I know I have One Life, One Decision, and I will always strive to make the decision that ends with me still living. I have this tattooed on my hand as a constant reminder that I am here figuring out what it means to start over at 32. Figuring out where my efforts will go to rebuild, and everything that comes with starting over means.


There’s far too much and lightyears outdated stigma in talking about suicide and more so on attempts. But I killed my shame instead of myself. This is written without shame and tightroped hope, but I write it all the same. When it comes to telling a story so common to the every day experience, I share this with a glimmer that it adds to the catalyst needed for us to move forward.





So What Can We Do?

As we stare down the barrel of 2025 and all the uncertainty it holds....



I need everyone to keep in mind that there is no way for us forward if we can’t diagnose the problem in our own homes and our own selves first.
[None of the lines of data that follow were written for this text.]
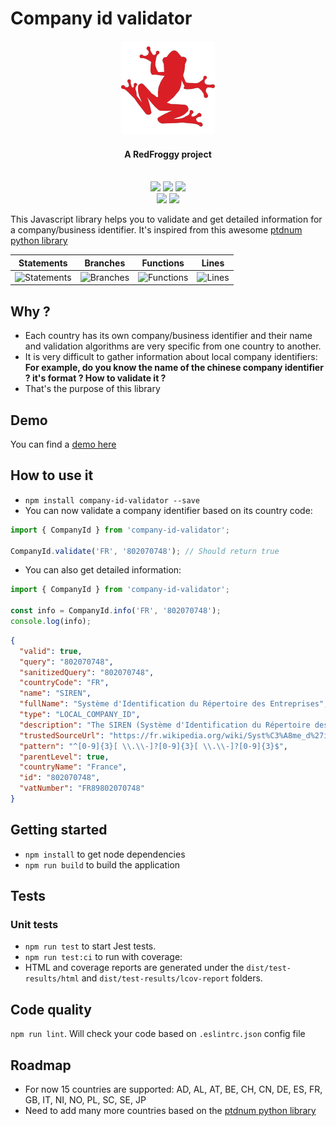 # Company id validator

<div align="center">
  <a name="logo" href="https://www.redfroggy.fr"><img src="assets/logo.png" alt="RedFroggy"></a>
  <h4 align="center">A RedFroggy project</h4>
</div>
<br/>

<div align="center">
  <a href="https://forthebadge.com"><img src="https://forthebadge.com/images/badges/fuck-it-ship-it.svg"/></a>
  <a href="https://forthebadge.com"><img src="https://forthebadge.com/images/badges/built-with-love.svg"/></a>
  <a href="https://forthebadge.com"><img src="https://forthebadge.com/images/badges/made-with-javascript.svg"/></a>
</div>
<div align="center">
  <a href="https://github.com/RedFroggy/company-id-validator/actions/workflows/build.yml"><img src="https://github.com/RedFroggy/company-id-validator/actions/workflows/build.yml/badge.svg"/></a>
   <a href="https://github.com/semantic-release/semantic-release"><img src="https://img.shields.io/badge/%20%20%F0%9F%93%A6%F0%9F%9A%80-semantic--release-e10079.svg"/></a>
</div>

This Javascript library helps you to validate and get detailed information for a company/business identifier. 
It's inspired from this awesome [ptdnum python library](https://github.com/arthurdejong/python-stdnum)


| Statements                  | Branches                | Functions                 | Lines             |
| --------------------------- | ----------------------- | ------------------------- | ----------------- |
| ![Statements](https://img.shields.io/badge/statements-100%25-brightgreen.svg?style=flat) | ![Branches](https://img.shields.io/badge/branches-100%25-brightgreen.svg?style=flat) | ![Functions](https://img.shields.io/badge/functions-100%25-brightgreen.svg?style=flat) | ![Lines](https://img.shields.io/badge/lines-100%25-brightgreen.svg?style=flat) |



## Why ?
- Each country has its own company/business identifier and their name and validation algorithms are very specific from one country to another.
- It is very difficult to gather information about local company identifiers:
  **For example, do you know the name of the chinese company identifier ? it's format ? How to validate it ?**
- That's the purpose of this library


## Demo

You can find a [demo here](https://redfroggy.github.io/company-id-validator/)

## How to use it
- `npm install company-id-validator --save`
- You can now validate a company identifier based on its country code:

```javascript
import { CompanyId } from 'company-id-validator';

CompanyId.validate('FR', '802070748'); // Should return true
```
- You can also get detailed information:
```javascript
import { CompanyId } from 'company-id-validator';

const info = CompanyId.info('FR', '802070748');
console.log(info);
```
```json
{
  "valid": true,
  "query": "802070748",
  "sanitizedQuery": "802070748",
  "countryCode": "FR",
  "name": "SIREN",
  "fullName": "Système d'Identification du Répertoire des Entreprises",
  "type": "LOCAL_COMPANY_ID",
  "description": "The SIREN (Système d'Identification du Répertoire des Entreprises) is a 9\ndigit number used to identify French companies. The Luhn checksum is used\nto validate the numbers.",
  "trustedSourceUrl": "https://fr.wikipedia.org/wiki/Syst%C3%A8me_d%27identification_du_r%C3%A9pertoire_des_entreprises",
  "pattern": "^[0-9]{3}[ \\.\\-]?[0-9]{3}[ \\.\\-]?[0-9]{3}$",
  "parentLevel": true,
  "countryName": "France",
  "id": "802070748",
  "vatNumber": "FR89802070748"
}
```

## Getting started

- `npm install` to get node dependencies
- `npm run build` to build the application

## Tests

### Unit tests

- `npm run test` to start Jest tests.
- `npm run test:ci` to run with coverage:
- HTML and coverage reports are generated under the `dist/test-results/html` and `dist/test-results/lcov-report` folders.

## Code quality

`npm run lint`. Will check your code based on `.eslintrc.json` config file

## Roadmap
- For now 15 countries are supported: AD, AL, AT, BE, CH, CN, DE, ES, FR, GB, IT, NI, NO, PL, SC, SE, JP
- Need to add many more countries based on the [ptdnum python library](https://github.com/arthurdejong/python-stdnum)
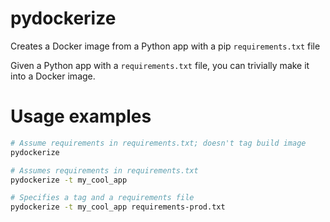 # pydockerize

Creates a Docker image from a Python app with a pip `requirements.txt` file

Given a Python app with a `requirements.txt` file, you can trivially
make it into a Docker image.

# Usage examples

```bash
# Assume requirements in requirements.txt; doesn't tag build image
pydockerize

# Assumes requirements in requirements.txt
pydockerize -t my_cool_app

# Specifies a tag and a requirements file
pydockerize -t my_cool_app requirements-prod.txt
```
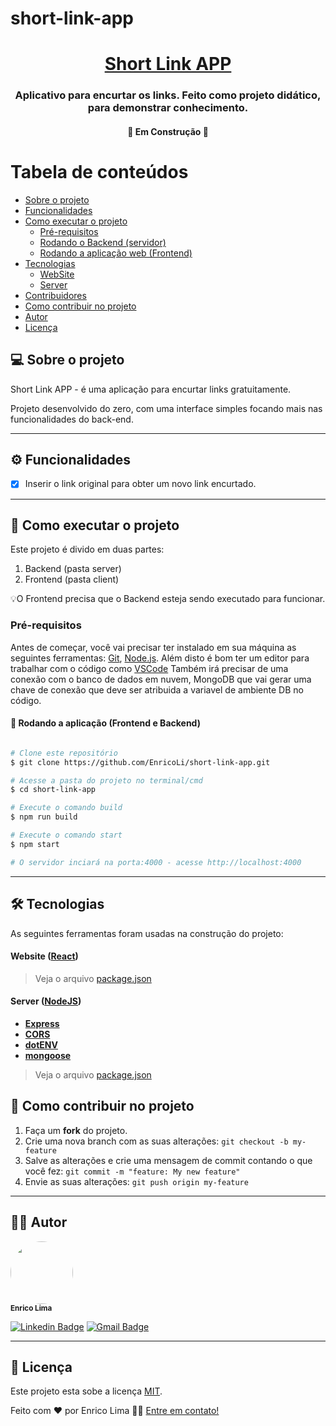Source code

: # short-link-app

<h1 align="center">
      <a href="https://shlz.herokuapp.com/" alt="site do short link"> Short Link APP </a>
</h1>

<h3 align="center">
      Aplicativo para encurtar os links. Feito como projeto didático, para demonstrar conhecimento.
</h3>

<h4 align="center">
	🚧  Em Construção 🚧
</h4>

Tabela de conteúdos
=================
<!--ts-->
   * [Sobre o projeto](#-sobre-o-projeto)
   * [Funcionalidades](#-funcionalidades)
   * [Como executar o projeto](#-como-executar-o-projeto)
     * [Pré-requisitos](#pré-requisitos)
     * [Rodando o Backend (servidor)](#user-content--rodando-o-backend-servidor)
     * [Rodando a aplicação web (Frontend)](#user-content--rodando-a-aplicação-web-frontend)
   * [Tecnologias](#-tecnologias)
     * [WebSite](#user-content-website--react----typescript)
     * [Server](#user-content-server--nodejs----typescript)
   * [Contribuidores](#-contribuidores)
   * [Como contribuir no projeto](#-como-contribuir-no-projeto)
   * [Autor](#-autor)
   * [Licença](#user-content--licença)
<!--te-->


## 💻 Sobre o projeto

  Short Link APP - é uma aplicação para encurtar links gratuitamente. 


Projeto desenvolvido do zero, com uma interface simples focando mais nas funcionalidades do back-end.

---

## ⚙️ Funcionalidades

- [x] Inserir o link original para obter um novo link encurtado.

---

## 🚀 Como executar o projeto

Este projeto é divido em duas partes:
1. Backend (pasta server) 
2. Frontend (pasta client)

💡O Frontend precisa que o Backend esteja sendo executado para funcionar.

### Pré-requisitos

Antes de começar, você vai precisar ter instalado em sua máquina as seguintes ferramentas:
[Git](https://git-scm.com), [Node.js](https://nodejs.org/en/). 
Além disto é bom ter um editor para trabalhar com o código como [VSCode](https://code.visualstudio.com/)
Também irá precisar de uma conexão com o banco de dados em nuvem, MongoDB que vai gerar uma chave de conexão que deve ser atribuida a variavel de ambiente DB no código.

#### 🎲 Rodando a aplicação (Frontend e Backend)

```bash

# Clone este repositório
$ git clone https://github.com/EnricoLi/short-link-app.git

# Acesse a pasta do projeto no terminal/cmd
$ cd short-link-app

# Execute o comando build
$ npm run build

# Execute o comando start
$ npm start

# O servidor inciará na porta:4000 - acesse http://localhost:4000 

```

---

## 🛠 Tecnologias

As seguintes ferramentas foram usadas na construção do projeto:

#### **Website**  ([React](https://reactjs.org/))

> Veja o arquivo  [package.json](https://github.com/EnricoLi/short-link-app/blob/main/client/package.json)


#### [](https://github.com/EnricoLi/short-link-app#server-nodejs)**Server**  ([NodeJS](https://nodejs.org/en/))

-   **[Express](https://expressjs.com/)**
-   **[CORS](https://expressjs.com/en/resources/middleware/cors.html)**
-   **[dotENV](https://github.com/motdotla/dotenv)**
-   **[mongoose](https://mongoosejs.com/)**

> Veja o arquivo  [package.json](https://github.com/EnricoLi/short-link-app/blob/main/server/package.json)

## 💪 Como contribuir no projeto

1. Faça um **fork** do projeto.
2. Crie uma nova branch com as suas alterações: `git checkout -b my-feature`
3. Salve as alterações e crie uma mensagem de commit contando o que você fez: `git commit -m "feature: My new feature"`
4. Envie as suas alterações: `git push origin my-feature`

---

## 🧑‍💻 Autor

 <img style="border-radius: 50%;" src="https://avatars.githubusercontent.com/u/87574717?v=4" width="100px;" alt=""/>
 <br />
 <sub><b>Enrico Lima</b></sub>
 <br />

[![Linkedin Badge](https://img.shields.io/badge/-Enrico-blue?style=flat-square&logo=Linkedin&logoColor=white&link=https://www.linkedin.com/in/enricolima/)](https://www.linkedin.com/in/enricolima/) 
[![Gmail Badge](https://img.shields.io/badge/-enricolima.eng@gmail.com-c14438?style=flat-square&logo=Gmail&logoColor=white&link=mailto:enricolima.eng@gmail.com)](mailto:enricolima.eng@gmail.com)

---

## 📝 Licença

Este projeto esta sobe a licença [MIT](./LICENSE).

Feito com ❤️ por Enrico Lima 👋🏽 [Entre em contato!](https://www.linkedin.com/in/enricolima/)


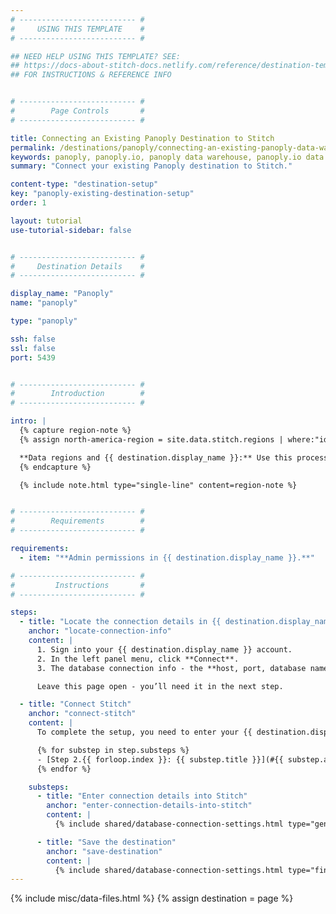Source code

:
 ```yaml
---
# -------------------------- #
#     USING THIS TEMPLATE    #
# -------------------------- #

## NEED HELP USING THIS TEMPLATE? SEE:
## https://docs-about-stitch-docs.netlify.com/reference/destination-templates/destination-setup/
## FOR INSTRUCTIONS & REFERENCE INFO


# -------------------------- #
#        Page Controls       #
# -------------------------- #

title: Connecting an Existing Panoply Destination to Stitch
permalink: /destinations/panoply/connecting-an-existing-panoply-data-warehouse-to-stitch
keywords: panoply, panoply.io, panoply data warehouse, panoply.io data warehouse etl to redshift, redshift etl, panoply etl
summary: "Connect your existing Panoply destination to Stitch."

content-type: "destination-setup"
key: "panoply-existing-destination-setup"
order: 1

layout: tutorial
use-tutorial-sidebar: false


# -------------------------- #
#     Destination Details    #
# -------------------------- #

display_name: "Panoply"
name: "panoply"

type: "panoply"

ssh: false
ssl: false
port: 5439


# -------------------------- #
#        Introduction        #
# -------------------------- #

intro: |
  {% capture region-note %}
  {% assign north-america-region = site.data.stitch.regions | where:"id","north-america" | first %}

  **Data regions and {{ destination.display_name }}:** Use this process if you want your {{ destination.display_name }} destination to use a different region than `{{ north-america-region.region }}`. Reach out to [{{ destination.display_name }} support](https://panoply.io/docs/manage-data/custom-data-center-regions/){:target="new"} if you want to change your existing {{ destination.display_name }} destination's region.
  {% endcapture %}

  {% include note.html type="single-line" content=region-note %}


# -------------------------- #
#        Requirements        #
# -------------------------- #

requirements:
  - item: "**Admin permissions in {{ destination.display_name }}.**"

# -------------------------- #
#         Instructions       #
# -------------------------- #

steps:
  - title: "Locate the connection details in {{ destination.display_name }}"
    anchor: "locate-connection-info"
    content: |
      1. Sign into your {{ destination.display_name }} account.
      2. In the left panel menu, click **Connect**.
      3. The database connection info - the **host, port, database name**, and **username** - will display.

      Leave this page open - you’ll need it in the next step.

  - title: "Connect Stitch"
    anchor: "connect-stitch"
    content: |
      To complete the setup, you need to enter your {{ destination.display_name }} connection details into the {{ app.page-names.dw-settings }} page in Stitch.

      {% for substep in step.substeps %}
      - [Step 2.{{ forloop.index }}: {{ substep.title }}](#{{ substep.anchor }})
      {% endfor %}

    substeps:
      - title: "Enter connection details into Stitch"
        anchor: "enter-connection-details-into-stitch"
        content: |
          {% include shared/database-connection-settings.html type="general" %}

      - title: "Save the destination"
        anchor: "save-destination"
        content: |
          {% include shared/database-connection-settings.html type="finish-up" %}
---
```

{% include misc/data-files.html %}
{% assign destination = page %}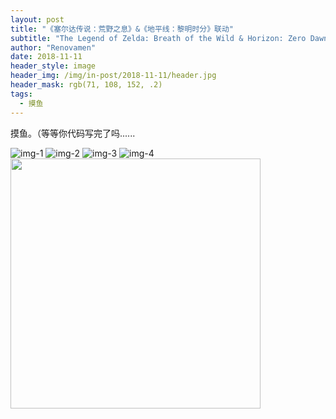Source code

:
```yaml
---
layout: post
title: "《塞尔达传说：荒野之息》&《地平线：黎明时分》联动"
subtitle: "The Legend of Zelda: Breath of the Wild & Horizon: Zero Dawn"
author: "Renovamen"
date: 2018-11-11
header_style: image
header_img: /img/in-post/2018-11-11/header.jpg
header_mask: rgb(71, 108, 152, .2)
tags:
  - 摸鱼
---
```


摸鱼。（等等你代码写完了吗......

<!-- more -->

![img-1](~public/img/in-post/2018-11-11/1.jpg)
![img-2](~public/img/in-post/2018-11-11/2.jpg)
![img-3](~public/img/in-post/2018-11-11/3.jpg)
![img-4](~public/img/in-post/2018-11-11/4.jpg)
<img src="~public/img/in-post/2018-11-11/5.jpg" width="400px" />
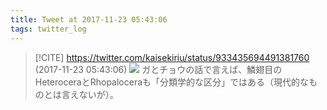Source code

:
 ```yaml
---
title: Tweet at 2017-11-23 05:43:06
tags: twitter_log
---
```


> [!CITE] https://twitter.com/kaisekiriu/status/933435694491381760 (2017-11-23 05:43:06)
> ![](https://twitter.com/kaisekiriu/status/933435694491381760)
> ガとチョウの話で言えば、鱗翅目のHeteroceraとRhopaloceraも「分類学的な区分」ではある（現代的なものとは言えないが）。
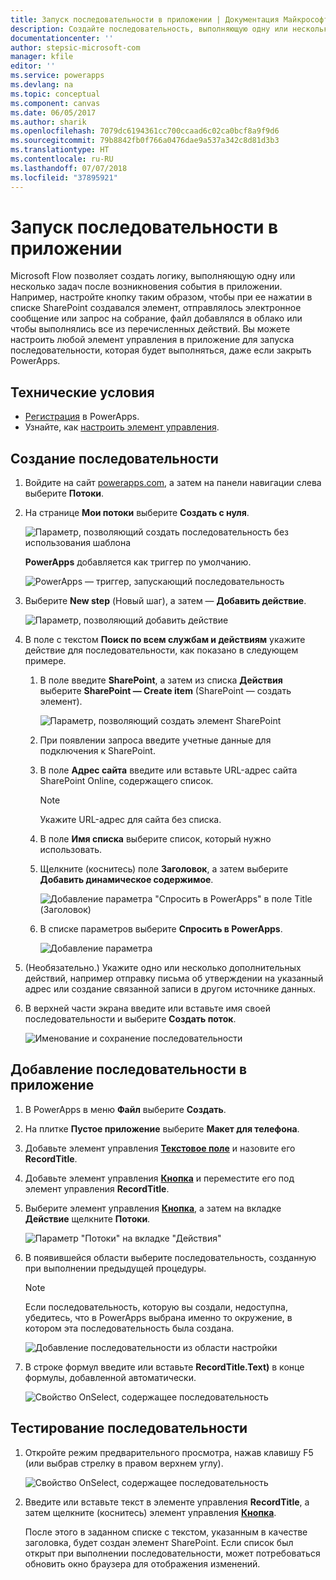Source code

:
 ```yaml
---
title: Запуск последовательности в приложении | Документация Майкрософт
description: Создайте последовательность, выполняющую одну или несколько задач после определенного события в приложении, например после нажатия кнопки.
documentationcenter: ''
author: stepsic-microsoft-com
manager: kfile
editor: ''
ms.service: powerapps
ms.devlang: na
ms.topic: conceptual
ms.component: canvas
ms.date: 06/05/2017
ms.author: sharik
ms.openlocfilehash: 7079dc6194361cc700ccaad6c02ca0bcf8a9f9d6
ms.sourcegitcommit: 79b8842fb0f766a0476dae9a537a342c8d81d3b3
ms.translationtype: HT
ms.contentlocale: ru-RU
ms.lasthandoff: 07/07/2018
ms.locfileid: "37895921"
---
```

# <a name="start-a-flow-in-an-app"></a>Запуск последовательности в приложении
Microsoft Flow позволяет создать логику, выполняющую одну или несколько задач после возникновения события в приложении. Например, настройте кнопку таким образом, чтобы при ее нажатии в списке SharePoint создавался элемент, отправлялось электронное сообщение или запрос на собрание, файл добавлялся в облако или чтобы выполнялись все из перечисленных действий. Вы можете настроить любой элемент управления в приложение для запуска последовательности, которая будет выполняться, даже если закрыть PowerApps.

## <a name="prerequisites"></a>Технические условия

* [Регистрация](../signup-for-powerapps.md) в PowerApps.
* Узнайте, как [настроить элемент управления](add-configure-controls.md).

## <a name="create-a-flow"></a>Создание последовательности
1. Войдите на сайт [powerapps.com](http://web.powerapps.com), а затем на панели навигации слева выберите **Потоки**.

2. На странице **Мои потоки** выберите **Создать с нуля**.

    ![Параметр, позволяющий создать последовательность без использования шаблона](./media/using-logic-flows/create-from-blank.png)

    **PowerApps** добавляется как триггер по умолчанию.

    ![PowerApps — триггер, запускающий последовательность](./media/using-logic-flows/set-trigger.png)

3. Выберите **New step** (Новый шаг), а затем — **Добавить действие**.

    ![Параметр, позволяющий добавить действие](./media/using-logic-flows/add-action.png)

4. В поле с текстом **Поиск по всем службам и действиям** укажите действие для последовательности, как показано в следующем примере.

   1. В поле введите **SharePoint**, а затем из списка **Действия** выберите **SharePoint — Create item** (SharePoint — создать элемент).

       ![Параметр, позволяющий создать элемент SharePoint](./media/using-logic-flows/create-sharepoint-item.png)

   2. При появлении запроса введите учетные данные для подключения к SharePoint.

   3. В поле **Адрес сайта** введите или вставьте URL-адрес сайта SharePoint Online, содержащего список.

       > [!NOTE]
      > Укажите URL-адрес для сайта без списка.

   4. В поле **Имя списка** выберите список, который нужно использовать.

   5. Щелкните (коснитесь) поле **Заголовок**, а затем выберите **Добавить динамическое содержимое**.

       ![Добавление параметра "Спросить в PowerApps" в поле Title (Заголовок)](./media/using-logic-flows/ask-in-powerapps.png)

   6. В списке параметров выберите **Спросить в PowerApps**.

       ![Добавление параметра](./media/using-logic-flows/add-parameter.png)

5. (Необязательно.) Укажите одно или несколько дополнительных действий, например отправку письма об утверждении на указанный адрес или создание связанной записи в другом источнике данных.

6. В верхней части экрана введите или вставьте имя своей последовательности и выберите **Создать поток**.

    ![Именование и сохранение последовательности](./media/using-logic-flows/name-flow.png)

## <a name="add-a-flow-to-an-app"></a>Добавление последовательности в приложение
1. В PowerApps в меню **Файл** выберите **Создать**.

2. На плитке **Пустое приложение** выберите **Макет для телефона**.

3. Добавьте элемент управления **[Текстовое поле](controls/control-text-input.md)** и назовите его **RecordTitle**.

4. Добавьте элемент управления **[Кнопка](controls/control-button.md)** и переместите его под элемент управления **RecordTitle**.

5. Выберите элемент управления **[Кнопка](controls/control-button.md)**, а затем на вкладке **Действие** щелкните **Потоки**.

    ![Параметр "Потоки" на вкладке "Действия"](./media/using-logic-flows/action-tab.png)

6. В появившейся области выберите последовательность, созданную при выполнении предыдущей процедуры.

    > [!NOTE]
   > Если последовательность, которую вы создали, недоступна, убедитесь, что в PowerApps выбрана именно то окружение, в котором эта последовательность была создана.

    ![Добавление последовательности из области настройки](./media/using-logic-flows/add-flow-from-pane.png)

7. В строке формул введите или вставьте **RecordTitle.Text)** в конце формулы, добавленной автоматически.

    ![Свойство OnSelect, содержащее последовательность](./media/using-logic-flows/onselect-with-flow.png)

## <a name="test-the-flow"></a>Тестирование последовательности
1. Откройте режим предварительного просмотра, нажав клавишу F5 (или выбрав стрелку в правом верхнем углу).

    ![Свойство OnSelect, содержащее последовательность](./media/using-logic-flows/open-preview.png)

2. Введите или вставьте текст в элементе управления **RecordTitle**, а затем щелкните (коснитесь) элемент управления **[Кнопка](controls/control-button.md)**.

    После этого в заданном списке с текстом, указанным в качестве заголовка, будет создан элемент SharePoint. Если список был открыт при выполнении последовательности, может потребоваться обновить окно браузера для отображения изменений.
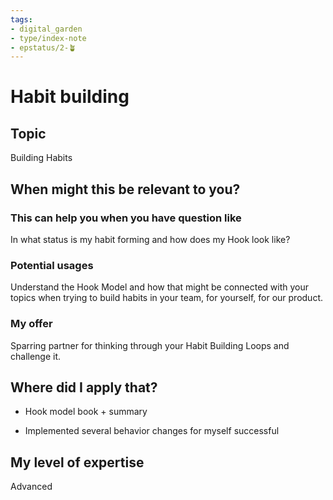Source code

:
 ```yaml
---
tags: 
- digital_garden
- type/index-note
- epstatus/2-🪴
---
```

# Habit building
## Topic

Building Habits

## When might this be relevant to you?

### This can help you when you have question like

In what status is my habit forming and how does my Hook look like?

### Potential usages

Understand the Hook Model and how that might be connected with your topics when trying to build habits in your team, for yourself, for our product.

### My offer

Sparring partner for thinking through your Habit Building Loops and challenge it.

## Where did I apply that?

-   Hook model book + summary
    
-   Implemented several behavior changes for myself successful
    

## My level of expertise

Advanced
Radical change requires radical honesty and it’s time a lot of us start stepping up and taking accountability for the ways that we can and need to change. This will vastly effect everyone and everything around us in a way that is desperately needed.


Truth be told, I am worried we don’t have what it takes. I fear that in my life time I may never see the unity I desire. But even if it’s only the smallest of sparks, I won’t let fear keep me from playing the game and I implore all of you to do the same. Big dreams are built from small tasks. So start small.



Take your friends to the airport. I know ya’ll drive 30 minutes for a good meal, so you can drive an hour to your friend when they need you. Some of you know mechanical skills for routine car maintenance, teach them to your children, family and friends so they can take care of their own cars. Some of you can sew so teach a neighbor. If you have a generator in an ice storm, teach your 70 year old neighbor what that means and help them with theirs. Take care of the person who always arranges movie nights, holiday events, and hangouts, sometimes they want others to think of them too. Do something for your friends who are struggling. Most of us do not want to drone on about the struggle, we just want you to SHOW UP. Friends who are housebound, still coviding don’t want you to “live in fear forever,” We just want you to consider us. Take a test, wear a mask, order takeout, it’s simple. Stop sending TikToks, stop sending only likes and reactions, stop the meaningless check ins and texting each other on holidays when you haven't talked to them all year, and have a CONVERSATION. 



Reaching out to, and keeping up with our people needs to go back to being an organic process. Before we relied on social media to give us those meaningless details. Glimpses into people‘s lives that no photo of a vacation, no little status update, or out of pocket twitter rant, could ever really give us an idea of what’s actually going on in their lives. SO TALK TO PEOPLE. Don’t just reach out, show the fuck up, and please grow out of your convenience mindset. I am begging you. Life is effort driven.



You are responsible of your portion of the group project, stop failing.




This is beyond politics. 

It’s not about you and it’s not about me. 

Here’s to we. 



"Unless someone like you cares a whole awful lot, nothing is going to get better. It's not."